El pasado 23 de enero, el gobierno federal envió a la Cámara de Diputados la iniciativa para reformar la Ley de los Sistemas de Ahorro para el Retiro, en la que propone, entre otros puntos, que las Administradoras de Fondos para el Retiro (Afore) participen en operaciones de préstamo de valores para impulsar el desarrollo del mercado de valores y, al mismo tiempo, obtener mejores rendimientos para las pensiones de los trabajadores mexicanos.

“El préstamo de valores va a favorecer las operaciones de ventas en corto, de arbitraje en el mercado de valores y, al mismo tiempo, va a generar un rendimiento adicional para las Afores por el premio que reciben por el préstamo”, expuso Heriberto Sandoval.

Las Afores son los inversionistas institucionales más grandes de México, con más de 3.3 billones de pesos en activos bajo administración. Son tenedoras de un diversificado y relevante número de acciones y títulos de deuda con horizonte de largo plazo.

¿Qué es el préstamo de valores?

El préstamo de valores, que pueden ser acciones o títulos de deuda, es una operación de mercado en la que un prestamista o tenedor de papeles los transfiere temporalmente a un prestatario a cambio de un colateral o una garantía, por un plazo establecido. Al vencimiento el prestatario se compromete a devolver las acciones o títulos de deuda, según corresponda, con las mismas características más el pago de un interés (premio).

Las operaciones de préstamo de valores son garantizadas con efectivo o con valores.

Al vencimiento del préstamo de valores también es posible acordar prorrogas, es decir, ampliar el plazo del préstamo. Al momento de que se solicite la prorroga se pueden renegociar las condiciones del préstamo, con lo que se puede cambiar tanto la tasa, como el plazo, e incluso el colateral o garantía.
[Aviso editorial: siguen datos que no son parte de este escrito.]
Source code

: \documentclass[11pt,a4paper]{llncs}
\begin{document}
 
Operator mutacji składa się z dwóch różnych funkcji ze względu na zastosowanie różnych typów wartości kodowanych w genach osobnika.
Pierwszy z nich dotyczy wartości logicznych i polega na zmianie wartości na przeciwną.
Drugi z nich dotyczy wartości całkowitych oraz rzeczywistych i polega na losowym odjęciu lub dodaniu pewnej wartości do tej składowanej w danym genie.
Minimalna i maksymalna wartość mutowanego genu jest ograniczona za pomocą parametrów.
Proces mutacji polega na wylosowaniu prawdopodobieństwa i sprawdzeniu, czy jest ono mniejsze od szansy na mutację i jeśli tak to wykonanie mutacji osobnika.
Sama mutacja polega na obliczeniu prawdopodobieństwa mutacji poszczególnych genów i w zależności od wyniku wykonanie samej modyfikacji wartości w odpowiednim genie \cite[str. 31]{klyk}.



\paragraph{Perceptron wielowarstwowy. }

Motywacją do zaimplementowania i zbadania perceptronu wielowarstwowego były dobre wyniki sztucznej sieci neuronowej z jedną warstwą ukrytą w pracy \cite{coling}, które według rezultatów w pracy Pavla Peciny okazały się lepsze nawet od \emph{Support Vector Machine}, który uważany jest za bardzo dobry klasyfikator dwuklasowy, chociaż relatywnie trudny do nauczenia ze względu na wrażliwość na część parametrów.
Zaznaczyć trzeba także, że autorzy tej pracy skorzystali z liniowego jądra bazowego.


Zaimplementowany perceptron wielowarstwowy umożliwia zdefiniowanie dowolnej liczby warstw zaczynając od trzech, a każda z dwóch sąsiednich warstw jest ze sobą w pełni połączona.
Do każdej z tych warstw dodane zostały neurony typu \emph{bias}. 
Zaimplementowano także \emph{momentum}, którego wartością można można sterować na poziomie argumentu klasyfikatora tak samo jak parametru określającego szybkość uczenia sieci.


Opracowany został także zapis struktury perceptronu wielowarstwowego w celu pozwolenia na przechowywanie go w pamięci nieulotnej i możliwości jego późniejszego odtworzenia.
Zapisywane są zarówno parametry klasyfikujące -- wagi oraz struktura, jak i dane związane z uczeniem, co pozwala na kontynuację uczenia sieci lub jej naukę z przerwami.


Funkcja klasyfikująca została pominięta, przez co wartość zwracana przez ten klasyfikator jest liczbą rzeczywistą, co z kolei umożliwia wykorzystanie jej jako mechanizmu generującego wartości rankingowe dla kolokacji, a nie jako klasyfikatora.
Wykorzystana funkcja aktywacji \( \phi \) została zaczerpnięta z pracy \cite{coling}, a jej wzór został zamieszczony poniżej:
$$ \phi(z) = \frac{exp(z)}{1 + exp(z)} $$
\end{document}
Generalmente el préstamo es de muy corto plazo, puede ser un día, una semana, un mes e incluso hasta un año que no es tan común. La única limitante en el plazo para los valores de deuda es que, incluyendo las prórrogas, deberán vencer a más tardar el día hábil anterior a la fecha de vencimiento de los valores objeto de la operación.

“Las condiciones de mercado van a cambiar siempre, por eso no afecta (el hecho de que el precio de la acción sea otro al que tenía cuando se prestó o devolvió el valor). El único compromiso que hay es regresar el mismo título prestado, debe tener la misma fecha de vencimiento en el caso de títulos de deuda y en acciones debe ser la misma emisora, serie, clase y especie”, explicó el director de Mercados de Grupo Financiero Ve por Más. Además, al final del plazo el prestamista entregará la garantía que recibió inicialmente.

Heriberto Sandoval dijo que estas operaciones son seguras para los prestamistas porque pueden ejercer la garantía en caso de que no les sean devueltos los valores que prestó. Su ganancia será la tasa de interés que reciba por prestar los valores. Mientras que el prestatario asumirá el riesgo en caso de que no se cumpla la visión bajista del mercado.

En caso de que los emisores de los valores objeto del préstamo decreten derechos patrimoniales o paguen intereses estos corresponden al prestamista y el prestatario deberá realizar pagos sustitutos. El único derecho que pierde el prestamista durante el tiempo en que presta el valor es el derecho a voto.

Se recurre al préstamo de valores para diferentes propósitos, explicó Gilberto Romero, Cuando un operador necesita liquidarlos y en ese momento no cuenta con ellos.

También se utilizan para hacer ventas en corto o para llevar a cabo una estrategia de inversión.

Por lo general, las operaciones de préstamo de valores se lleva a cabo con acciones de alta y media bursatilidad, como son los de América Móvil, Gruma o Cementos Mexicanos.

Los títulos o acciones en préstamos también pueden ser de emisoras locales y extranjeras del Sistema Internacional de Cotizaciones (SIC), siempre que estén inscritos en el Registro Nacional de Valores (RNV) y todos se depositan en el Indeval.

Algunos de los jugadores de este mercado son las casas de bolsa, inversionistas privados e independientes, así como bancos e instituciones financieras.